In 1990, the investment firm of Kinder, Lydenberg, Domini and Company created an index for mutual funds that gave new meaning to the word exclusive. Instead of focusing on a particular niche or geographic area, the Domini Social Index weeded out firms according to their behavior. Excluded from the index were companies that derived two percent or more of their sales from military weapons systems or derived any revenues from gambling products or the manufacture of alcohol or tobacco products.

The Domini Index also subjected candidate companies to qualitative screens for investment. CSX Corporation, for example, was dropped from the Index in 1998 because of its poor environmental and safety record. In the following year, Compuware Corporation was added because of its successful diversity program and good employee relations.

In the decade that followed the debut of Domini, assets invested in all socially screened portfolios grew to exceed $2 trillion. Of that amount, $136 billion were invested in mutual funds, reflecting increased awareness of social responsibility and corporate ethics in the investment community.

“Socially responsible (SR) investing,” notes Nick Bollen, Associate Professor of Management, “integrates personal values and societal concerns with investment decisions.” Research into SR investing has focused on how SR funds perform compare to conventional funds. But no one had examined the dynamics of investor cash flows into SR funds. For these investors, did bottom-line performance ultimately trump loyalty to corporate social responsibility?
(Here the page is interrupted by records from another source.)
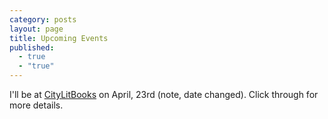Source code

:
 ```yaml
---
category: posts
layout: page
title: Upcoming Events
published: 
  - true
  - "true"
---
```


I'll be at [CityLitBooks](http://citylitbooks.com/event/secret-histoy-las-vegas-chris-abani) on April, 23rd (note, date changed). Click through for more details.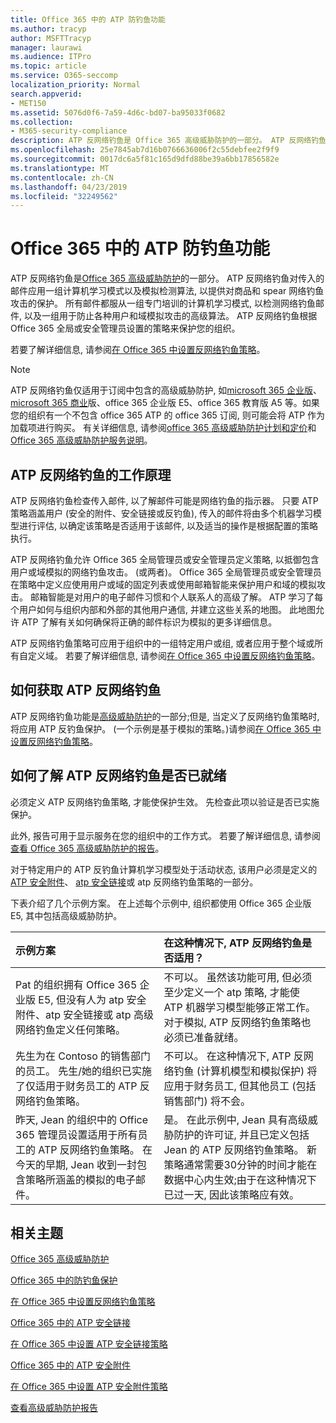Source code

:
 ```yaml
---
title: Office 365 中的 ATP 防钓鱼功能
ms.author: tracyp
author: MSFTTracyp
manager: laurawi
ms.audience: ITPro
ms.topic: article
ms.service: O365-seccomp
localization_priority: Normal
search.appverid:
- MET150
ms.assetid: 5076d0f6-7a59-4d6c-bd07-ba95033f0682
ms.collection:
- M365-security-compliance
description: ATP 反网络钓鱼是 Office 365 高级威胁防护的一部分。 ATP 反网络钓鱼对传入的邮件应用一组计算机学习模式以及模拟检测算法, 以提供对商品和 spear 网络钓鱼攻击的保护。 所有邮件都服从一组专门培训的计算机学习模式, 以检测网络钓鱼邮件, 以及一组用于防止各种用户和域模拟攻击的高级算法。
ms.openlocfilehash: 25e7845ab7d16b0766636006f2c55debfee2f9f9
ms.sourcegitcommit: 0017dc6a5f81c165d9dfd88be39a6bb17856582e
ms.translationtype: MT
ms.contentlocale: zh-CN
ms.lasthandoff: 04/23/2019
ms.locfileid: "32249562"
---
```

# <a name="atp-anti-phishing-capabilities-in-office-365"></a>Office 365 中的 ATP 防钓鱼功能

ATP 反网络钓鱼是[Office 365 高级威胁防护](office-365-atp.md)的一部分。 ATP 反网络钓鱼对传入的邮件应用一组计算机学习模式以及模拟检测算法, 以提供对商品和 spear 网络钓鱼攻击的保护。 所有邮件都服从一组专门培训的计算机学习模式, 以检测网络钓鱼邮件, 以及一组用于防止各种用户和域模拟攻击的高级算法。 ATP 反网络钓鱼根据 Office 365 全局或安全管理员设置的策略来保护您的组织。
  
若要了解详细信息, 请参阅[在 Office 365 中设置反网络钓鱼策略](set-up-anti-phishing-policies.md)。
  
> [!NOTE]
> ATP 反网络钓鱼仅适用于订阅中包含的高级威胁防护, 如[microsoft 365 企业版](https://www.microsoft.com/microsoft-365/enterprise/home)、 [microsoft 365 商业](https://www.microsoft.com/microsoft-365/business)版、office 365 企业版 E5、office 365 教育版 A5 等。如果您的组织有一个不包含 office 365 ATP 的 office 365 订阅, 则可能会将 ATP 作为加载项进行购买。 有关详细信息, 请参阅[office 365 高级威胁防护计划和定价](https://products.office.com/exchange/advance-threat-protection)和[Office 365 高级威胁防护服务说明](https://docs.microsoft.com/office365/servicedescriptions/office-365-advanced-threat-protection-service-description)。

## <a name="how-atp-anti-phishing-works"></a>ATP 反网络钓鱼的工作原理

ATP 反网络钓鱼检查传入邮件, 以了解邮件可能是网络钓鱼的指示器。 只要 ATP 策略涵盖用户 (安全的附件、安全链接或反钓鱼), 传入的邮件将由多个机器学习模型进行评估, 以确定该策略是否适用于该邮件, 以及适当的操作是根据配置的策略执行。
  
ATP 反网络钓鱼允许 Office 365 全局管理员或安全管理员定义策略, 以抵御包含用户或域模拟的网络钓鱼攻击。 (或两者)。 Office 365 全局管理员或安全管理员在策略中定义应使用用户或域的固定列表或使用邮箱智能来保护用户和域的模拟攻击。 邮箱智能是对用户的电子邮件习惯和个人联系人的高级了解。 ATP 学习了每个用户如何与组织内部和外部的其他用户通信, 并建立这些关系的地图。 此地图允许 ATP 了解有关如何确保将正确的邮件标识为模拟的更多详细信息。
  
ATP 反网络钓鱼策略可应用于组织中的一组特定用户或组, 或者应用于整个域或所有自定义域。 若要了解详细信息, 请参阅[在 Office 365 中设置反网络钓鱼策略](set-up-anti-phishing-policies.md)。
  
## <a name="how-to-get-atp-anti-phishing"></a>如何获取 ATP 反网络钓鱼

ATP 反网络钓鱼功能是[高级威胁防护](office-365-atp.md)的一部分;但是, 当定义了反网络钓鱼策略时, 将应用 ATP 反钓鱼保护。 (一个示例是基于模拟的策略。)请参阅[在 Office 365 中设置反网络钓鱼策略](set-up-anti-phishing-policies.md)。
  
## <a name="how-to-know-if-atp-anti-phishing-is-in-place"></a>如何了解 ATP 反网络钓鱼是否已就绪

必须定义 ATP 反网络钓鱼策略, 才能使保护生效。 先检查此项以验证是否已实施保护。

此外, 报告可用于显示服务在您的组织中的工作方式。 若要了解详细信息, 请参阅[查看 Office 365 高级威胁防护的报告](view-reports-for-atp.md)。

对于特定用户的 ATP 反钓鱼计算机学习模型处于活动状态, 该用户必须是定义的[ATP 安全附件](atp-safe-attachments.md)、 [atp 安全链接](atp-safe-links.md)或 atp 反网络钓鱼策略的一部分。 

下表介绍了几个示例方案。 在上述每个示例中, 组织都使用 Office 365 企业版 E5, 其中包括高级威胁防护。
  
|**示例方案**|**在这种情况下, ATP 反网络钓鱼是否适用？**|
|:-----|:-----|
|Pat 的组织拥有 Office 365 企业版 E5, 但没有人为 atp 安全附件、atp 安全链接或 atp 高级网络钓鱼定义任何策略。|不可以。 虽然该功能可用, 但必须至少定义一个 atp 策略, 才能使 ATP 机器学习模型能够正常工作。 对于模拟, ATP 反网络钓鱼策略也必须已准备就绪。|
|先生为在 Contoso 的销售部门的员工。 先生/她的组织已实施了仅适用于财务员工的 ATP 反网络钓鱼策略。|不可以。 在这种情况下, ATP 反网络钓鱼 (计算机模型和模拟保护) 将应用于财务员工, 但其他员工 (包括销售部门) 将不会。|
|昨天, Jean 的组织中的 Office 365 管理员设置适用于所有员工的 ATP 反网络钓鱼策略。 在今天的早期, Jean 收到一封包含策略所涵盖的模拟的电子邮件。|是。 在此示例中, Jean 具有高级威胁防护的许可证, 并且已定义包括 Jean 的 ATP 反网络钓鱼策略。 新策略通常需要30分钟的时间才能在数据中心内生效;由于在这种情况下已过一天, 因此该策略应有效。|

## <a name="related-topics"></a>相关主题

[Office 365 高级威胁防护](office-365-atp.md)
  
[Office 365 中的防钓鱼保护](anti-phishing-protection.md)
  
[在 Office 365 中设置反网络钓鱼策略](set-up-anti-phishing-policies.md)
  
[Office 365 中的 ATP 安全链接](atp-safe-links.md)
  
[在 Office 365 中设置 ATP 安全链接策略](set-up-atp-safe-links-policies.md)
  
[Office 365 中的 ATP 安全附件](atp-safe-attachments.md)
  
[在 Office 365 中设置 ATP 安全附件策略](set-up-atp-safe-attachments-policies.md)
  
[查看高级威胁防护报告](view-reports-for-atp.md)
For fund managers, who are always seeking sources of stable investment — and for whom volatility with inflows and outflows from funds can create substantial burdens — these questions are important. Bollen determined to find the answers.
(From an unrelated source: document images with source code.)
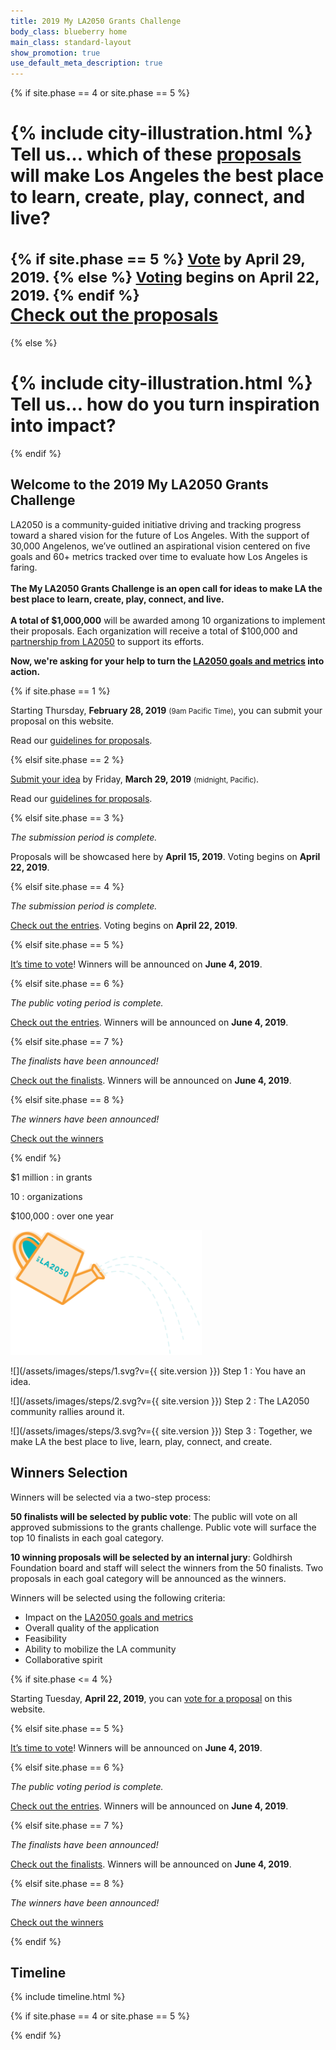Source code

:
 ```yaml
---
title: 2019 My LA2050 Grants Challenge
body_class: blueberry home
main_class: standard-layout
show_promotion: true
use_default_meta_description: true
---
```


{% if site.phase == 4 or site.phase == 5 %}
<h1>
  {% include city-illustration.html %}
  <span style="max-width: 20em; display: block; margin-left: auto; margin-right: auto;">
    Tell us… which of these <strong><a href="/entries/" style="color: var(--secondary-color)">proposals</a></strong> will make Los Angeles the best place to learn, create, play, connect, and live?<br /><br />
    <small style="font-style: normal;display: block;">
      {% if site.phase == 5 %}
        <strong><a href="/vote/" style="color: var(--secondary-color);">Vote</a></strong> by April 29, 2019.
      {% else %}
        <strong><a href="/vote/" style="color: var(--secondary-color);">Voting</a></strong> begins on April 22, 2019.
      {% endif %}
    </small>
  </span>
  <span class="proposal-feature banana" style="margin-top: 4.5rem">
    <span class="action"><a href="/entries/">Check out the proposals</a></span>
  </span>
</h1>
{% else %}
<h1>
  {% include city-illustration.html %}
  Tell us… how do you turn <strong>inspiration</strong> <span class="avoid-break">into <strong>impact</strong>?</span>
</h1>
{% endif %}

<h2>
  Welcome to the
  <span class="avoid-break">2019 My LA2050</span>
  <span class="avoid-break">Grants Challenge</span>
</h2>

LA2050 is a community-guided initiative driving and tracking progress toward a shared vision for the future of Los Angeles. With the support of 30,000 Angelenos, we’ve outlined an aspirational vision centered on five goals and 60+ metrics tracked over time to evaluate how Los Angeles is faring. <br /><br /><strong>The My LA2050 Grants Challenge is an open call for ideas to make LA the best place to learn, create, play, connect, and live.<br /><br />A total of $1,000,000</strong> will be awarded among 10 organizations to implement their proposals. Each organization will receive a total of $100,000 and [partnership from LA2050](/about/#la2050-partnership) to support its efforts.

<strong>Now, we're asking for your help to turn the [LA2050 goals and metrics](/about/#goals) into action.</strong>

{% if site.phase == 1 %}

Starting Thursday, <strong>February 28, 2019</strong> <small>(9am Pacific Time)</small>, you can submit your proposal on this website.

Read our <a href="/submit/#guidelines">guidelines for proposals</a>.

{% elsif site.phase == 2 %}

<a href="{{ site.submission_url }}">Submit your idea</a> by Friday, **March 29, 2019** <small>(midnight, Pacific)</small>.

Read our <a href="/submit/#guidelines">guidelines for proposals</a>.

{% elsif site.phase == 3 %}

<p>
  <em>The submission period is complete.</em>
</p>
<p>
  Proposals will be showcased here by <strong>April 15, 2019</strong>. 
  Voting begins on
  <span class="avoid-break">
    <strong>April 22, 2019</strong>.
  </span>
</p>

{% elsif site.phase == 4 %}

<p>
  <em>The submission period is complete.</em>
</p>
<p>
  <a href="/entries/">Check out the entries</a>.
  Voting begins on
  <span class="avoid-break">
    <strong>April 22, 2019</strong>.
  </span>
</p>

{% elsif site.phase == 5 %}

<p>
  <a href="/vote/">It’s time to vote</a>!
  Winners will be announced on 
  <span class="avoid-break">
    <strong>June 4, 2019</strong>.
  </span>
</p>

{% elsif site.phase == 6 %}

<p>
  <em>The public voting period is complete.</em>
</p>
<p>
  <a href="/entries/">Check out the entries</a>.
  Winners will be announced on 
  <span class="avoid-break">
    <strong>June 4, 2019</strong>.
  </span>
</p>

{% elsif site.phase == 7 %}

<p><em>The finalists have been announced!</em></p>
<p>
  <a href="/finalists/">Check out the finalists</a>.
  Winners will be announced on 
  <span class="avoid-break">
    <strong>June 4, 2019</strong>.
  </span>
</p>

{% elsif site.phase == 8 %}

<p><em>The winners have been announced!</em></p>
<p><a href="/winners/">Check out the winners</a></p>

{% endif %}

<div class="numbers" markdown="1">
$1 million
: in grants

10
: organizations

$100,000
: over one year
</div>


<section class="standard-section steps"><div markdown="1">

<div><img src="/assets/images/steps/watering-can.svg" height="200" alt="" /></div>

![](/assets/images/steps/1.svg?v={{ site.version }}) Step 1
: You have an idea.

![](/assets/images/steps/2.svg?v={{ site.version }}) Step 2
: The LA2050 community rallies around it.

![](/assets/images/steps/3.svg?v={{ site.version }}) Step 3
: Together, we make LA the best place to live, learn, play, connect, and create.

</div></section>


## Winners Selection

Winners will be selected via a two-step process:

**50 finalists will be selected by public vote**: The public will vote on all approved submissions to the grants challenge. Public vote will surface the top 10 finalists in each goal category.

**10 winning proposals will be selected by an internal jury**: Goldhirsh Foundation board and staff will select the winners from the 50 finalists. Two proposals in each goal category will be announced as the winners.

Winners will be selected using the following criteria:

* Impact on the [LA2050 goals and metrics](/about/#goals)
* Overall quality of the application
* Feasibility
* Ability to mobilize the LA community
* Collaborative spirit

{% if site.phase <= 4 %}

Starting Tuesday, <strong>April 22, 2019</strong>, you can [vote for a proposal](/vote/) on this website.

{% elsif site.phase == 5 %}

<p>
  <a href="/vote/">It’s time to vote</a>!
  Winners will be announced on 
  <span class="avoid-break">
    <strong>June 4, 2019</strong>.
  </span>
</p>

{% elsif site.phase == 6 %}

<p>
  <em>The public voting period is complete.</em>
</p>
<p>
  <a href="/entries/">Check out the entries</a>.
  Winners will be announced on 
  <span class="avoid-break">
    <strong>June 4, 2019</strong>.
  </span>
</p>

{% elsif site.phase == 7 %}

<p><em>The finalists have been announced!</em></p>
<p>
  <a href="/finalists/">Check out the finalists</a>.
  Winners will be announced on 
  <span class="avoid-break">
    <strong>June 4, 2019</strong>.
  </span>
</p>

{% elsif site.phase == 8 %}

<p><em>The winners have been announced!</em></p>
<p><a href="/winners/">Check out the winners</a></p>

{% endif %}


<section class="standard-section timeline" id="dates"><div markdown="1">

<h2 class="hidden-but-accessible">Timeline</h2>

{% include timeline.html %}


</div></section>



{% if site.phase == 4 or site.phase == 5 %}
<script>
(function() {

{% raw %}
const template = `
<img
  src="/assets/images/{{ image_category }}/512-wide-with-aspect-10-8/{{ image_filename }}"
  srcset="/assets/images/{{ image_category }}/384-wide-with-aspect-10-8/{{ image_filename }} 384w, 
               /assets/images/{{ image_category }}/512-wide-with-aspect-10-8/{{ image_filename }} 512w, 
               /assets/images/{{ image_category }}/768-wide-with-aspect-10-8/{{ image_filename }} 768w, 
               /assets/images/{{ image_category }}/1024-wide-with-aspect-10-8/{{ image_filename }} 1024w, 
               /assets/images/{{ image_category }}/1536-wide-with-aspect-10-8/{{ image_filename }} 1536w, 
               /assets/images/{{ image_category }}/2048-wide-with-aspect-10-8/{{ image_filename }} 2048w"
  sizes="calc(100vw / 9)"
  width="500"
  alt="" />
`
{% endraw %}

const images = [

{% assign data_collection = site.collections | where: "label", site.year | first %}
{% assign data_list = data_collection.docs %}
{% assign delimiter = '' %}
{% for data in data_list %}
  {% capture image_filename %}{{ data.filename }}.jpg{% endcapture %}
  {% capture image_category %}{{ data.year }}/{{ data.category }}{% endcapture %}
  {{ delimiter }}
  {
    image_filename: "{{ image_filename }}",
    image_category: "{{ image_category }}"
  }
  {% assign delimiter = ',' %}
{% endfor %}
];

// https://stackoverflow.com/questions/1527803/generating-random-whole-numbers-in-javascript-in-a-specific-range#1527820
/**
 * Returns a random integer between min (inclusive) and max (inclusive)
 * Using Math.round() will give you a non-uniform distribution!
 */
function getRandomInt(min, max) {
    return Math.floor(Math.random() * (max - min + 1)) + min;
}

let randomNumbers = [];

function getUniqueRandomNumber() {
  let unique;

  do {
    unique = getRandomInt(0, images.length - 1);
  } while (randomNumbers.includes(unique) && randomNumbers.length < images.length);

  if (!randomNumbers.includes(unique)) {
    randomNumbers.push(unique);
  }

  return unique;
}

function getImageHTML(data) {
  return template
    .replace(/\{\{ image_category \}\}/g, data.image_category)
    .replace(/\{\{ image_filename \}\}/g, data.image_filename)
}

const headline = document.querySelector(".proposal-feature");
const imagesContainer = document.createElement("span");
imagesContainer.className = "proposal-images";
headline.appendChild(imagesContainer);

for (var index = 0; index < 6*3 && index < images.length; index++) {

  // Get a random item
  let data = images[getUniqueRandomNumber()]

  let imageHTML = getImageHTML(data);
  
  imagesContainer.insertAdjacentHTML("beforeend", imageHTML);
}

})();
</script>
{% endif %}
Bollen’s paper, “Mutual Fund Attributes and Investor Behavior,” which examined the relationship between fund performance and cash flows over a decade, provides some intriguing new insights into this segment of the mutual fund marketplace.

For example, Bollen found, just as many had long assumed (and anecdotal evidence supported) investors were more likely to be loyal to socially responsible funds than to conventional ones. From month to month, cash flows to and from SR funds were less volatile than those of other funds. Investors were more likely to allow their investments to remain in SR funds even if the funds’ performance lagged behind that of their conventional counterparts. At the same time, investors were less likely to contribute additional investments into these funds if their performance lagged behind.

“The results,” writes Bollen, “indicate that investors derive utility from the socially responsible attribute…. Mutual fund companies can expect SR investors to be more loyal than investors in ordinary funds.”